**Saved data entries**
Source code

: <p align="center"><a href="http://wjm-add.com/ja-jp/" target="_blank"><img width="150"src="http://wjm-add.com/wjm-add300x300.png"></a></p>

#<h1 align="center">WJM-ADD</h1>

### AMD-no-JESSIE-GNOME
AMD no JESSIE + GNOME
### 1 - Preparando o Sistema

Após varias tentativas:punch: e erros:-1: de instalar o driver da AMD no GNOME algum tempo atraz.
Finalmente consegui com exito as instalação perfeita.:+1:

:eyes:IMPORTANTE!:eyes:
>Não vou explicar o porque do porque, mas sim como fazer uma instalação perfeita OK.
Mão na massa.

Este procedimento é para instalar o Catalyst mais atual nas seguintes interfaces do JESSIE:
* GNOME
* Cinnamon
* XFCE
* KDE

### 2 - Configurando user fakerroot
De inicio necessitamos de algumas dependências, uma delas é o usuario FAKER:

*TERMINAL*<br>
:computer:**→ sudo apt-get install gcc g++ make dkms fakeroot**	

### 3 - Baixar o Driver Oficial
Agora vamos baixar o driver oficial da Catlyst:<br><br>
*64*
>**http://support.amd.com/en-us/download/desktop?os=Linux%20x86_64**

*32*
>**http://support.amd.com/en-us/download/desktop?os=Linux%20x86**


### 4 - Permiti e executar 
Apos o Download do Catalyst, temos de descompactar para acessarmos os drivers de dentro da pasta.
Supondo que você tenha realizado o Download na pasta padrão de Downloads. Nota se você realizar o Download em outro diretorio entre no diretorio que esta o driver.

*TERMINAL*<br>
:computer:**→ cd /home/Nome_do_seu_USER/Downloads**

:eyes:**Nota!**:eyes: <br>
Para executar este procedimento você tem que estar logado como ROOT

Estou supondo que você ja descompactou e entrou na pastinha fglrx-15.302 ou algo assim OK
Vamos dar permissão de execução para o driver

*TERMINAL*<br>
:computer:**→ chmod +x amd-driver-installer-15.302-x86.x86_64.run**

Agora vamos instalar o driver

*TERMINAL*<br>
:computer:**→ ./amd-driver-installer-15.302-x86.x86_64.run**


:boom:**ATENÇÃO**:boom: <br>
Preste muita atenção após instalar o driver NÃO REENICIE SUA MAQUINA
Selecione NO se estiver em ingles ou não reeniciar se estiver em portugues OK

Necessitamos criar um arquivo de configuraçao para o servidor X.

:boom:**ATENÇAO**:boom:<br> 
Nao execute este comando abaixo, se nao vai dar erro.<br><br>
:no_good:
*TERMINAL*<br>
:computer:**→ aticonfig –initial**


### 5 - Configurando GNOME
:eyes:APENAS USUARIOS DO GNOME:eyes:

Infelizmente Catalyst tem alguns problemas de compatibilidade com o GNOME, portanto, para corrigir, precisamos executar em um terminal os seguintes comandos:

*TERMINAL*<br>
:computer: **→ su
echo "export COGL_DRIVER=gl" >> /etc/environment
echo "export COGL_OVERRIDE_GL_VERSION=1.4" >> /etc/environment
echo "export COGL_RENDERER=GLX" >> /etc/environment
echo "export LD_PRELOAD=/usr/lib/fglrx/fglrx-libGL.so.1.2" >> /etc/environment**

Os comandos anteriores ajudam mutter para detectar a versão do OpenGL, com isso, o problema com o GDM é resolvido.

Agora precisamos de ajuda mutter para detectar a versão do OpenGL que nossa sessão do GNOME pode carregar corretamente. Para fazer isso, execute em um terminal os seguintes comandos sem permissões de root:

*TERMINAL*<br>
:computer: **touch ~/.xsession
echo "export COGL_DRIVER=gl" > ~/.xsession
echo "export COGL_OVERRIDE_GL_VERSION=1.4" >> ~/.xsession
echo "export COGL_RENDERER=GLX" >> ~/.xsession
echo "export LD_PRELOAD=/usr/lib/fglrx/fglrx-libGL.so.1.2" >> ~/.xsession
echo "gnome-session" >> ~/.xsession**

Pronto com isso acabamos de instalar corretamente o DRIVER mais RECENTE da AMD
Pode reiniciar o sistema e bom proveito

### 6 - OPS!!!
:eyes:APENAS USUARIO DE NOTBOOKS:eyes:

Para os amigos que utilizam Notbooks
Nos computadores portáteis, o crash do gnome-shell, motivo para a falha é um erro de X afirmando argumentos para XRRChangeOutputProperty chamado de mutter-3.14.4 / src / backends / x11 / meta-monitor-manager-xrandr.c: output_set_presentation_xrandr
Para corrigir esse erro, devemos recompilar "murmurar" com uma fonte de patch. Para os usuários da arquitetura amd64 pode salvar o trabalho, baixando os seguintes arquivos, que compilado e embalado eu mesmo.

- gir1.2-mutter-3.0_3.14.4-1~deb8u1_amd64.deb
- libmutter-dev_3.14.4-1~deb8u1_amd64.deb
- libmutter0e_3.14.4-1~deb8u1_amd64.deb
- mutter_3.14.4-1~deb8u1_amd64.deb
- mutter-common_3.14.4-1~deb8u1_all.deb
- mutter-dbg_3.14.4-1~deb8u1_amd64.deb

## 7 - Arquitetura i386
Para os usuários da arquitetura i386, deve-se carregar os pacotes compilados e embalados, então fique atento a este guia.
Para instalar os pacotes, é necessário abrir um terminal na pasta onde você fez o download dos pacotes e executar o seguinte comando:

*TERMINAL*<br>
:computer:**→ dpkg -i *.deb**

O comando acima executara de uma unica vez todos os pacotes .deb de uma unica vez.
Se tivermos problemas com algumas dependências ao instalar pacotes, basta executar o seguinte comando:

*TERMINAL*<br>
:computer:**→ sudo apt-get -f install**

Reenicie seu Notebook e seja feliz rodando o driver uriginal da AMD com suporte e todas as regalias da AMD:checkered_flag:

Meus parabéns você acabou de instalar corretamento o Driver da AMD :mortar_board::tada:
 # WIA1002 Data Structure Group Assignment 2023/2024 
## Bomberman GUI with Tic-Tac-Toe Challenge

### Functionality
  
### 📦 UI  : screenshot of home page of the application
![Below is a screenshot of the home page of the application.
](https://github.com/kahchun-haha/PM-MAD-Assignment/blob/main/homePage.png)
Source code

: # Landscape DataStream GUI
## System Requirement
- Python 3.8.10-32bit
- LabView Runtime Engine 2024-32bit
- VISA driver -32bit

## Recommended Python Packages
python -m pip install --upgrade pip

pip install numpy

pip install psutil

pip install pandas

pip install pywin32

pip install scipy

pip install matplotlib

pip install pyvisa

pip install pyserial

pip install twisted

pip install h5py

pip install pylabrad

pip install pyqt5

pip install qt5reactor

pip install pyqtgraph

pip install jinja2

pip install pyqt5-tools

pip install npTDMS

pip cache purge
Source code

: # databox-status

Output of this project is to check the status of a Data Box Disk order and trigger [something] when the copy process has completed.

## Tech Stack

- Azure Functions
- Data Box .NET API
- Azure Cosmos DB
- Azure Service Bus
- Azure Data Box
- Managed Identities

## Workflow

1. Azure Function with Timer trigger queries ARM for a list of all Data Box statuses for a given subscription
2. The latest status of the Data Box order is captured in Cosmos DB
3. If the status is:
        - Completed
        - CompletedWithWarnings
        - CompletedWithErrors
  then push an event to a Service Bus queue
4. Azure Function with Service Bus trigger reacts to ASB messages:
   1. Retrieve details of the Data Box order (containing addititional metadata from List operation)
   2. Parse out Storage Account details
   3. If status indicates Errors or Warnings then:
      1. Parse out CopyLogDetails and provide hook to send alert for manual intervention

**TASK DIRECTIONS**
Across the entries above, find each line with the word "Linux" and please copy it out.

**RESPONSE BOX**
>**http://support.amd.com/en-us/download/desktop?os=Linux%20x86_64**
>**http://support.amd.com/en-us/download/desktop?os=Linux%20x86**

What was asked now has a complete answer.